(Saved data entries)
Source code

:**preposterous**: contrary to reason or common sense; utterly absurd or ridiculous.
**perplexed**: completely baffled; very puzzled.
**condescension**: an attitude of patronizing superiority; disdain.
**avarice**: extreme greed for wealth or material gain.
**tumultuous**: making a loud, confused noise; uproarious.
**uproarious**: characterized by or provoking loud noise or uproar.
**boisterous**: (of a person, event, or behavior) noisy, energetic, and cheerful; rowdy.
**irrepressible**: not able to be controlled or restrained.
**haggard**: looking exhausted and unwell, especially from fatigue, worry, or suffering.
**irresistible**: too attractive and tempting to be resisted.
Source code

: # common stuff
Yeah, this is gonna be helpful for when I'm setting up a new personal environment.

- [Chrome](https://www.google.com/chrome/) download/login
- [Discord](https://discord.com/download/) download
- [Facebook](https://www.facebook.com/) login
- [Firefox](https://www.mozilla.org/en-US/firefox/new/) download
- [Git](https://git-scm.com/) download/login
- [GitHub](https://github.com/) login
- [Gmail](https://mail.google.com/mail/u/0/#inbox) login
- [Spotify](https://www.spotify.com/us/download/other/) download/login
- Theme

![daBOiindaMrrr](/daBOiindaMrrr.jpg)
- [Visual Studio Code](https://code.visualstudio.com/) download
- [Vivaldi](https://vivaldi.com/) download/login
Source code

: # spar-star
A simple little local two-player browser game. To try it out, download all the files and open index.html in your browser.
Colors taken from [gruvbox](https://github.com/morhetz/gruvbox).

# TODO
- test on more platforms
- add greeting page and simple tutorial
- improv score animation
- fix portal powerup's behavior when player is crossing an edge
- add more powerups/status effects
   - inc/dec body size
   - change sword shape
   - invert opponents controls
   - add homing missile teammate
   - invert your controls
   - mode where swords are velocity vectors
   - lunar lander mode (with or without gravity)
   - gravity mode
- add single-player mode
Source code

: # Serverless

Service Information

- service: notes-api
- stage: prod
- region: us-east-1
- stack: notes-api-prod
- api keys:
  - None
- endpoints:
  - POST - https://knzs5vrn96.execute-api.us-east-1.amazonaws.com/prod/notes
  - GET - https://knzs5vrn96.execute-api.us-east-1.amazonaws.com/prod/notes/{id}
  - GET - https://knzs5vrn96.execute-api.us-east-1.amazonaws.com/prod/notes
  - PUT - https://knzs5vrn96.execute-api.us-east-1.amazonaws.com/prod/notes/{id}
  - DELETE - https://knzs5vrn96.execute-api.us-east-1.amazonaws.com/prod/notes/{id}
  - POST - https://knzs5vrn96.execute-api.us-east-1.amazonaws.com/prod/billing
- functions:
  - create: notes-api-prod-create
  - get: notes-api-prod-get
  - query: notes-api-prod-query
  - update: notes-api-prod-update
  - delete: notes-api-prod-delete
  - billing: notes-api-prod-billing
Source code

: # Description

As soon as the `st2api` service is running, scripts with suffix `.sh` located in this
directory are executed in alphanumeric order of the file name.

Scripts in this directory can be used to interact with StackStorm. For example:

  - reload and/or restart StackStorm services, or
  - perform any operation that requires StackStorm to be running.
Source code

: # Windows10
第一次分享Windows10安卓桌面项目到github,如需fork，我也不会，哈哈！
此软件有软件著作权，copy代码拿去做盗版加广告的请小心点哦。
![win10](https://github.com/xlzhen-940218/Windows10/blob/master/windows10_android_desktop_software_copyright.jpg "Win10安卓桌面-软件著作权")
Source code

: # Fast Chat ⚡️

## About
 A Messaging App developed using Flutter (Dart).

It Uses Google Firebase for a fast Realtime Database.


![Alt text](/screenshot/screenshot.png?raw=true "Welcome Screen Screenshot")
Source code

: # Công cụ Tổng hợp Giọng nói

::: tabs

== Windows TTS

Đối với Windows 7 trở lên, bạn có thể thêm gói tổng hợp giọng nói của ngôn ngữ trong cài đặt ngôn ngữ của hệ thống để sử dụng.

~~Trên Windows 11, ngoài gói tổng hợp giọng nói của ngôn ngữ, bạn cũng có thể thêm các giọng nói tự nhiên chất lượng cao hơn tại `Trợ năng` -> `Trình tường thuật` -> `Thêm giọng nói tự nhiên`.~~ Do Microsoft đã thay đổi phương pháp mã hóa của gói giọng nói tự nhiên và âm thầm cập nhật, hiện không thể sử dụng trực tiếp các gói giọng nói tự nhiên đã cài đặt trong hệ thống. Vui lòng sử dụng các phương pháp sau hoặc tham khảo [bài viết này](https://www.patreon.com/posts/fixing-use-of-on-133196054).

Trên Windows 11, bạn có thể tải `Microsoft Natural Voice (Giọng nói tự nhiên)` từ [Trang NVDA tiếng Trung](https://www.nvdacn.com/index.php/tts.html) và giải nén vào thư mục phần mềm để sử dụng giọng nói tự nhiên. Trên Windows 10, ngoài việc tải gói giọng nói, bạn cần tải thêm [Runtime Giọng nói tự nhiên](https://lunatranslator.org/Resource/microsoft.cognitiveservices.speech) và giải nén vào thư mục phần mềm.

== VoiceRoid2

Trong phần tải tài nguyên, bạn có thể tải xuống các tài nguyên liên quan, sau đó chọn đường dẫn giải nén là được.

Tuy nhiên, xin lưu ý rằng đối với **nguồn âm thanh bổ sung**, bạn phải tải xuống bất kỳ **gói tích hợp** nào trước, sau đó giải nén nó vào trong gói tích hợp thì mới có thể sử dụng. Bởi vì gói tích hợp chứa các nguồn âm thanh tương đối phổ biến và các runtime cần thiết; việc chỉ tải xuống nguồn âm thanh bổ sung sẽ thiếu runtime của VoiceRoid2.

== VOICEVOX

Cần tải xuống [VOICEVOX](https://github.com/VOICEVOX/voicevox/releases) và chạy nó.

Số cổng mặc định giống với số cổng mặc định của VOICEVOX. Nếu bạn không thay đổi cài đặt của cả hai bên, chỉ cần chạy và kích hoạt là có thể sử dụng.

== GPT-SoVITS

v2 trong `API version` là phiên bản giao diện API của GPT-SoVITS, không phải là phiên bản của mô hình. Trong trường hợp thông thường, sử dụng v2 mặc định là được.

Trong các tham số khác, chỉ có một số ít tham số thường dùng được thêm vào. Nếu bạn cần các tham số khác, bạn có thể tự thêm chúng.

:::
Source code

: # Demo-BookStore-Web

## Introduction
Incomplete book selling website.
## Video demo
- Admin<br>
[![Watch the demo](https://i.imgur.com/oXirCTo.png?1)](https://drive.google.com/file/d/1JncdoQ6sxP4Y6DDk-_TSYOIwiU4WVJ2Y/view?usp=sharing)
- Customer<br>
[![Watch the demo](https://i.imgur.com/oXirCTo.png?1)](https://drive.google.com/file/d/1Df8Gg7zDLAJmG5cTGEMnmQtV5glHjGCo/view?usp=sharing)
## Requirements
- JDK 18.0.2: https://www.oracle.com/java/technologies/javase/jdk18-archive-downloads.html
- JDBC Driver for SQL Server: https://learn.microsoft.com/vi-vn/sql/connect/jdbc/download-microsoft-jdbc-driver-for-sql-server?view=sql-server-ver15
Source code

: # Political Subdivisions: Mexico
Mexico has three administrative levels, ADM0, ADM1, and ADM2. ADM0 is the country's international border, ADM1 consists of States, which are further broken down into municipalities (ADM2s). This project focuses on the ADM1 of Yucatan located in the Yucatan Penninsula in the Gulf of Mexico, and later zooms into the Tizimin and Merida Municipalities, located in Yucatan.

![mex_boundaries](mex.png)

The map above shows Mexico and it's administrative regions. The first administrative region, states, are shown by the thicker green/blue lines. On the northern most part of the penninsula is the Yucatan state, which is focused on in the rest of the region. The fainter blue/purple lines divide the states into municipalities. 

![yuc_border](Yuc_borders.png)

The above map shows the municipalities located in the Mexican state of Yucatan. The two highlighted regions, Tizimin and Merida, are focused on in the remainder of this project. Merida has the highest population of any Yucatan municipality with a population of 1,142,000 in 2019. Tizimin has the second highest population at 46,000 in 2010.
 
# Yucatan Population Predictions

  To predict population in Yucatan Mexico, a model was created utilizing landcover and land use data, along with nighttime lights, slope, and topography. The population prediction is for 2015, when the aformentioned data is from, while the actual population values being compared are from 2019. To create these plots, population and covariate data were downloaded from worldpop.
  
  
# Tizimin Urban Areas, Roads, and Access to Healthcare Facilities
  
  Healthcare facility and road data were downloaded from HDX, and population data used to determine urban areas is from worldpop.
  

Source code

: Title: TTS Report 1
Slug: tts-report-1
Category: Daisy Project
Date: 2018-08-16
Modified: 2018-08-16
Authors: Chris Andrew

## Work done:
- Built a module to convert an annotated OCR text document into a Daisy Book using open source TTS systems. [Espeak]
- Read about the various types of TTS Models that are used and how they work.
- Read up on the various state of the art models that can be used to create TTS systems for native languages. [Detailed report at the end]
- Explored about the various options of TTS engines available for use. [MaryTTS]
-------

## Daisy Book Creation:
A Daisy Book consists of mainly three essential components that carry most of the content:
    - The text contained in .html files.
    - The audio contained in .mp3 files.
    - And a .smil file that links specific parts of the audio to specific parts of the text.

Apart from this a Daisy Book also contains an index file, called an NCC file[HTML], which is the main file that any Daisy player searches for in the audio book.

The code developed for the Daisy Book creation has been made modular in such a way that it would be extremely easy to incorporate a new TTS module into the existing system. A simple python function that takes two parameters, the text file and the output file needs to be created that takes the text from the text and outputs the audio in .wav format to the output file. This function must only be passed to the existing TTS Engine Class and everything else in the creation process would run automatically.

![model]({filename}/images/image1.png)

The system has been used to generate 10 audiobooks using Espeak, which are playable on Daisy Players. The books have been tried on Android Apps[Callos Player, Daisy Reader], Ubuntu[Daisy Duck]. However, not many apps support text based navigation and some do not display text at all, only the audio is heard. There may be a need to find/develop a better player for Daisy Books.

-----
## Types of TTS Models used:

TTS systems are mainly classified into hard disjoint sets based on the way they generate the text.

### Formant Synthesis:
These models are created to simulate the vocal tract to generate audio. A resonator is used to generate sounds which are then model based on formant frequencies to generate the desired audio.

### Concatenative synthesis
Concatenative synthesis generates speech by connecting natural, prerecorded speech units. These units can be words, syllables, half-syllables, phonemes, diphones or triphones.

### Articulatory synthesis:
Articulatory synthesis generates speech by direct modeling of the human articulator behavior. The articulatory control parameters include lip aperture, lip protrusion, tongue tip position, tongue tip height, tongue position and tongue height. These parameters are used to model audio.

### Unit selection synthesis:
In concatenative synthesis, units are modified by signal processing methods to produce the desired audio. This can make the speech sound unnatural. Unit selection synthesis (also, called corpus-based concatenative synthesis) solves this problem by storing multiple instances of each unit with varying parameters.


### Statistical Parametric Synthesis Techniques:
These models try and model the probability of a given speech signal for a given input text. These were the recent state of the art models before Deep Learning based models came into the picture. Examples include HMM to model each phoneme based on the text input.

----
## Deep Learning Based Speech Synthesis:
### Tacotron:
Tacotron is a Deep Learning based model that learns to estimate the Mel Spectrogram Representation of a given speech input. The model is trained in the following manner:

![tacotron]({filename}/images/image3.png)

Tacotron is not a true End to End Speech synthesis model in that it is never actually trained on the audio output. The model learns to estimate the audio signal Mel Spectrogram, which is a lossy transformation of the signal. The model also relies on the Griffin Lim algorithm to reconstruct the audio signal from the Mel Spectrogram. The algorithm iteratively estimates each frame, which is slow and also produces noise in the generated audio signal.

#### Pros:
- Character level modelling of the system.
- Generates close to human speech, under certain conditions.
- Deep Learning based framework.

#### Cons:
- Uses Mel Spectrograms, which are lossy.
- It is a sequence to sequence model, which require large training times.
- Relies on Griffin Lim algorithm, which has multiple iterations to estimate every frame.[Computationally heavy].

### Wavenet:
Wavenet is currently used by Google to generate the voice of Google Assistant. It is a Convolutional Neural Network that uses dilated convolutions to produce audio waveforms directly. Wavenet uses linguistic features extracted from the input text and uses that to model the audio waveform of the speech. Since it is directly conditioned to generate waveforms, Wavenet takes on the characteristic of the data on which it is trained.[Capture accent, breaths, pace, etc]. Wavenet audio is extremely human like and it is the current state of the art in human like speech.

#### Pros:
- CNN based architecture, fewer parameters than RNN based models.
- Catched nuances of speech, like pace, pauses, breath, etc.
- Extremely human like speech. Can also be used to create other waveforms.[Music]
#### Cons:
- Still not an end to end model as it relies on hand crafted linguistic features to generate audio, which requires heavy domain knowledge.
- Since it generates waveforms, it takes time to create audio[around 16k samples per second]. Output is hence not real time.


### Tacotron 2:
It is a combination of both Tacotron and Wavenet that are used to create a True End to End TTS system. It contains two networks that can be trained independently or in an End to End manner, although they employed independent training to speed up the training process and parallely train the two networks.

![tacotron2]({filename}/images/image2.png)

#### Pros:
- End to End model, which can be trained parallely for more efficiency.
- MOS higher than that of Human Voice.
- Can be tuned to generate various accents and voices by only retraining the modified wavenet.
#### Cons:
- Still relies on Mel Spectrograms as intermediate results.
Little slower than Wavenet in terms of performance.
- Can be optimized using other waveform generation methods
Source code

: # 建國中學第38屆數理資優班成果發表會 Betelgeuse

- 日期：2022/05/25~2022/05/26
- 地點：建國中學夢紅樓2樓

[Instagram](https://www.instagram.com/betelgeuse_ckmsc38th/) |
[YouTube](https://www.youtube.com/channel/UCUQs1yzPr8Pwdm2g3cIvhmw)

## PROBLEM DESCRIPTION
Find the word "thường" in the entries, then copy out every line that has it.

## ANSWER TO THE EXERCISE
v2 trong `API version` là phiên bản giao diện API của GPT-SoVITS, không phải là phiên bản của mô hình. Trong trường hợp thông thường, sử dụng v2 mặc định là được.
Trong các tham số khác, chỉ có một số ít tham số thường dùng được thêm vào. Nếu bạn cần các tham số khác, bạn có thể tự thêm chúng.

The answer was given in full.